Assigned task
Which lines in the records below contain the word "forstand"? Return each of them.

╭─ Given records

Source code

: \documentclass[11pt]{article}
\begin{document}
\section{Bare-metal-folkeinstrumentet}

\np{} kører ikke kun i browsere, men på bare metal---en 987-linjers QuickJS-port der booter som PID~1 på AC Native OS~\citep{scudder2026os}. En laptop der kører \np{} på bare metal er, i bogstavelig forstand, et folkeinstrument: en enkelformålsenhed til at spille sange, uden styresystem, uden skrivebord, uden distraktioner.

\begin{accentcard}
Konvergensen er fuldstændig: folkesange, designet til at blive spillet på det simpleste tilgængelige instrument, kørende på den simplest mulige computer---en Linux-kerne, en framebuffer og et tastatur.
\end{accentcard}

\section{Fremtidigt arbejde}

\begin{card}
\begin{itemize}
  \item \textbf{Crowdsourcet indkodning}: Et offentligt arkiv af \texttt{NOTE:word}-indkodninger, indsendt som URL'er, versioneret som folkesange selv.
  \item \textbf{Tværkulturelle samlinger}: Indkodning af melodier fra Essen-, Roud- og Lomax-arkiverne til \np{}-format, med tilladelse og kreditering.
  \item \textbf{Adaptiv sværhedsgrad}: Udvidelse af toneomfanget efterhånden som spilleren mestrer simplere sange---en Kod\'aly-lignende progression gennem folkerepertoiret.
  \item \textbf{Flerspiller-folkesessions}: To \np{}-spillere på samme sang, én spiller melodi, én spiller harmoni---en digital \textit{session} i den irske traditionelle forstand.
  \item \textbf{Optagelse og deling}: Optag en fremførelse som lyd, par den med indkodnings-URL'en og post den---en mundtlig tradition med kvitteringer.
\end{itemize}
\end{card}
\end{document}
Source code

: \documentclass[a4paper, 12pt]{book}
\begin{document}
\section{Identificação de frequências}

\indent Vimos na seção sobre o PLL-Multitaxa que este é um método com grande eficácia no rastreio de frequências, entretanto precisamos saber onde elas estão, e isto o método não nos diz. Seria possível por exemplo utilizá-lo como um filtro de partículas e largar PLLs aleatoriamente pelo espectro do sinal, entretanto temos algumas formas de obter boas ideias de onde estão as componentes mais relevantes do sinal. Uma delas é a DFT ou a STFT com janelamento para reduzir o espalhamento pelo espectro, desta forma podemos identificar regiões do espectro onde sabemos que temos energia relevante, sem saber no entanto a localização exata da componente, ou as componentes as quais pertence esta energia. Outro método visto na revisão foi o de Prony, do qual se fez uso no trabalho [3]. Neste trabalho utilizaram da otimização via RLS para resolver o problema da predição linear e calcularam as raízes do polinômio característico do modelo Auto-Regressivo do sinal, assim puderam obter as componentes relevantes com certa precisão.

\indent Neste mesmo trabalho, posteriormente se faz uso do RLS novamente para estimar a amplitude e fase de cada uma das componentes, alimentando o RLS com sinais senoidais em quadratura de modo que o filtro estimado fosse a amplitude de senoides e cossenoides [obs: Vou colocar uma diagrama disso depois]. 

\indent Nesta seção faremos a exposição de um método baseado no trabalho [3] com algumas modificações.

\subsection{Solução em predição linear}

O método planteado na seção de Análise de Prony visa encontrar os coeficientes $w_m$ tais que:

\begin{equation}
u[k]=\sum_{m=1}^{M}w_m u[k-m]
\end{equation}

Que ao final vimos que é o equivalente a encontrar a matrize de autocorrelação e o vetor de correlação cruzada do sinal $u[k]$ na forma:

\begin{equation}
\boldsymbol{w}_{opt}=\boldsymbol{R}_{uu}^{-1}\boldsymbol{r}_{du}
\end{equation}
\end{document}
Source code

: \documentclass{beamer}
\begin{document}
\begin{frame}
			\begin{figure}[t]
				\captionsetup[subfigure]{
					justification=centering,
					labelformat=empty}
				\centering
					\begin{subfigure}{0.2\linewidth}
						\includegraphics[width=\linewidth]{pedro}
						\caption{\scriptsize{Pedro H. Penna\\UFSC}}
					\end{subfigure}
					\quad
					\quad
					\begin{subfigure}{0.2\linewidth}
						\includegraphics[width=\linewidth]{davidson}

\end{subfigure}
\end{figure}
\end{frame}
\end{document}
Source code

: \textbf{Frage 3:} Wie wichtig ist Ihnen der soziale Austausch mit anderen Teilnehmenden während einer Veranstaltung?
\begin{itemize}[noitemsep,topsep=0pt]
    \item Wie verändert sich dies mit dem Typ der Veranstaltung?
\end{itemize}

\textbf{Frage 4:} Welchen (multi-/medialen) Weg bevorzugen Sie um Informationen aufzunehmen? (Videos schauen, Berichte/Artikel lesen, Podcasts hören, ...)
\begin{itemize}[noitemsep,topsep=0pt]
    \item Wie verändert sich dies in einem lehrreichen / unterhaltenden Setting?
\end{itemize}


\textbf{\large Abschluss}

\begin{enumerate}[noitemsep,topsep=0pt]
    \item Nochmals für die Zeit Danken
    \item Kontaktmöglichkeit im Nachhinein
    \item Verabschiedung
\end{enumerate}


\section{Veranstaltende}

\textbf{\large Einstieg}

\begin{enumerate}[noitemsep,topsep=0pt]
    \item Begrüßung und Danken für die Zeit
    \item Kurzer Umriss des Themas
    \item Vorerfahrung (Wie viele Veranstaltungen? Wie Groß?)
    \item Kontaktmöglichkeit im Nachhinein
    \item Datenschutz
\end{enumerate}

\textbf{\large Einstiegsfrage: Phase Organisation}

╰─

Your solution
\np{} kører ikke kun i browsere, men på bare metal---en 987-linjers QuickJS-port der booter som PID~1 på AC Native OS~\citep{scudder2026os}. En laptop der kører \np{} på bare metal er, i bogstavelig forstand, et folkeinstrument: en enkelformålsenhed til at spille sange, uden styresystem, uden skrivebord, uden distraktioner.
  \item \textbf{Flerspiller-folkesessions}: To \np{}-spillere på samme sang, én spiller melodi, én spiller harmoni---en digital \textit{session} i den irske traditionelle forstand.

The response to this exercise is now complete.